### Exercise
Return, from the data that follows, each line that holds the word "voorlopig".

(Items from a data source)
* * * * *

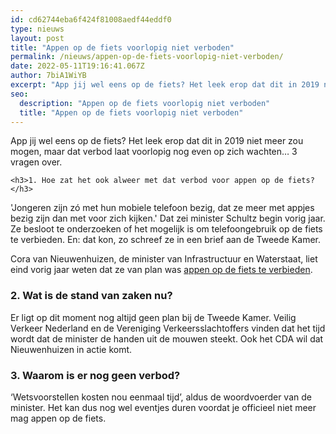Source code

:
 ```yaml
---
id: cd62744eba6f424f81008aedf44eddf0
type: nieuws
layout: post
title: "Appen op de fiets voorlopig niet verboden"
permalink: /nieuws/appen-op-de-fiets-voorlopig-niet-verboden/
date: 2022-05-11T19:16:41.067Z
author: 7biA1WiYB
excerpt: "App jij wel eens op de fiets? Het leek erop dat dit in 2019 niet meer zou mogen, maar dat verbod laat voorlopig nog even op zich wachten… 3 vragen over.  "
seo:
  description: "Appen op de fiets voorlopig niet verboden"
  title: "Appen op de fiets voorlopig niet verboden"
---
```

App jij wel eens op de fiets? Het leek erop dat dit in 2019 niet meer zou mogen, maar dat verbod laat voorlopig nog even op zich wachten… 3 vragen over.  

    <h3>1. Hoe zat het ook alweer met dat verbod voor appen op de fiets?</h3>
<p>'Jongeren zijn zó met hun mobiele telefoon bezig, dat ze meer met appjes bezig zijn dan met voor zich kijken.' Dat zei minister Schultz begin vorig jaar. Ze besloot te onderzoeken of het mogelijk is om telefoongebruik op de fiets te verbieden. En: dat kon, zo schreef ze in een brief aan de Tweede Kamer.</p>
<p>Cora van Nieuwenhuizen, de minister van Infrastructuur en Waterstaat, liet eind vorig jaar weten dat ze van plan was <a href="https://7dagen.netlify.app/nieuws/een-boete-voor-appen-op-de-fiets-goed-idee">appen op de fiets te verbieden</a>.</p>
<h3>2. Wat is de stand van zaken nu?</h3>
<p>Er ligt op dit moment nog altijd geen plan bij de Tweede Kamer. Veilig Verkeer Nederland en de Vereniging Verkeersslachtoffers vinden dat het tijd wordt dat de minister de handen uit de mouwen steekt. Ook het CDA wil dat Nieuwenhuizen in actie komt. </p>
<h3>3. Waarom is er nog geen verbod?</h3>
<p>‘Wetsvoorstellen kosten nou eenmaal tijd’, aldus de woordvoerder van de minister. Het kan dus nog wel eventjes duren voordat je officieel niet meer mag appen op de fiets.</p>  
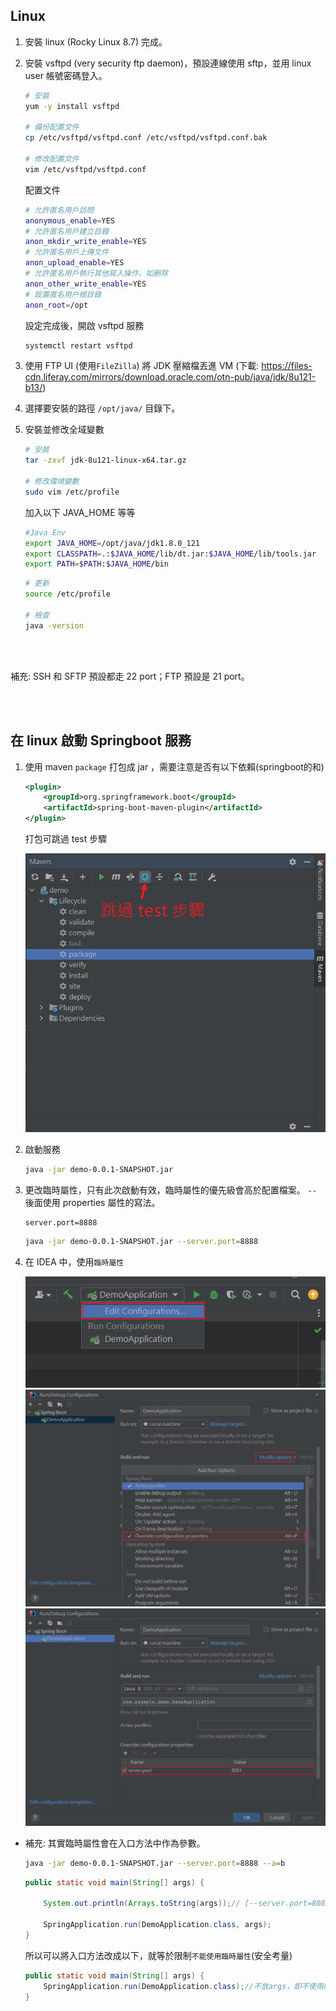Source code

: ## Linux
1. 安裝 linux (Rocky Linux 8.7) 完成。
2. 安裝 vsftpd (very security ftp daemon)，預設連線使用 sftp，並用 linux user 帳號密碼登入。
    ```sh
    # 安裝
    yum -y install vsftpd

    # 備份配置文件
    cp /etc/vsftpd/vsftpd.conf /etc/vsftpd/vsftpd.conf.bak

    # 修改配置文件
    vim /etc/vsftpd/vsftpd.conf
    ```
    配置文件
    ```sh
    # 允許匿名用戶訪問
    anonymous_enable=YES
    # 允許匿名用戶建立目錄
    anon_mkdir_write_enable=YES
    # 允許匿名用戶上傳文件
    anon_upload_enable=YES
    # 允許匿名用戶執行其他寫入操作，如删除
    anon_other_write_enable=YES
    # 設置匿名用户根目錄
    anon_root=/opt
    ```
    設定完成後，開啟 vsftpd 服務
    ```sh
    systemctl restart vsftpd
    ```
    
3. 使用 FTP UI (使用`FileZilla`) 將 JDK 壓縮檔丟進 VM (下載: https://files-cdn.liferay.com/mirrors/download.oracle.com/otn-pub/java/jdk/8u121-b13/)

4. 選擇要安裝的路徑 `/opt/java/` 目錄下。

5. 安裝並修改全域變數

    ```sh
    # 安裝
    tar -zxvf jdk-8u121-linux-x64.tar.gz

    # 修改環境變數
    sudo vim /etc/profile
    ```
    加入以下 JAVA_HOME 等等

    ```sh
    #Java Env
    export JAVA_HOME=/opt/java/jdk1.8.0_121
    export CLASSPATH=.:$JAVA_HOME/lib/dt.jar:$JAVA_HOME/lib/tools.jar
    export PATH=$PATH:$JAVA_HOME/bin
    ```
    ```sh
    # 更新
    source /etc/profile

    # 檢查 
    java -version
    ```

<br/>

<br/>

補充: SSH 和 SFTP 預設都走 22 port；FTP 預設是 21 port。

<br/>

<br/>

## 在 linux 啟動 Springboot 服務

1. 使用 maven `package` 打包成 jar ，需要注意是否有以下依賴(springboot的和)

    ```xml
    <plugin>
        <groupId>org.springframework.boot</groupId>
        <artifactId>spring-boot-maven-plugin</artifactId>
    </plugin>
    ```

    打包可跳過 test 步驟

    <img src="../../../_image/Snipaste_2023-03-01_20-26-40.png">

2. 啟動服務

    ```sh
    java -jar demo-0.0.1-SNAPSHOT.jar
    ```

3. 更改臨時屬性，只有此次啟動有效，臨時屬性的優先級會高於配置檔案。 `--` 後面使用 properties 屬性的寫法。

    ```properties
    server.port=8888
    ```

    ```sh
    java -jar demo-0.0.1-SNAPSHOT.jar --server.port=8888
    ```

4. 在 IDEA 中，使用`臨時屬性`

    <img src="../../../_image/Snipaste_2023-03-01_20-32-38.png">
    <img src="../../../_image/Snipaste_2023-03-01_20-34-19.png">
    <img src="../../../_image/Snipaste_2023-03-01_20-34-52.png">



* 補充: 其實臨時屬性會在入口方法中作為參數。

    ```sh
    java -jar demo-0.0.1-SNAPSHOT.jar --server.port=8888 --a=b
    ```
    ```java
    public static void main(String[] args) {
        
        System.out.println(Arrays.toString(args));// [--server.port=8081, --a=b]

        SpringApplication.run(DemoApplication.class, args);
    }
    ```
    所以可以將入口方法改成以下，就等於限制`不能使用臨時屬性`(安全考量)
    
    ```java
    public static void main(String[] args) {
        SpringApplication.run(DemoApplication.class);//不放args，即不使用臨時屬性
    }
    ```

* * * * *

### Output
title: "Appen op de fiets voorlopig niet verboden"
permalink: /nieuws/appen-op-de-fiets-voorlopig-niet-verboden/
excerpt: "App jij wel eens op de fiets? Het leek erop dat dit in 2019 niet meer zou mogen, maar dat verbod laat voorlopig nog even op zich wachten… 3 vragen over.  "
  description: "Appen op de fiets voorlopig niet verboden"
  title: "Appen op de fiets voorlopig niet verboden"
App jij wel eens op de fiets? Het leek erop dat dit in 2019 niet meer zou mogen, maar dat verbod laat voorlopig nog even op zich wachten… 3 vragen over.  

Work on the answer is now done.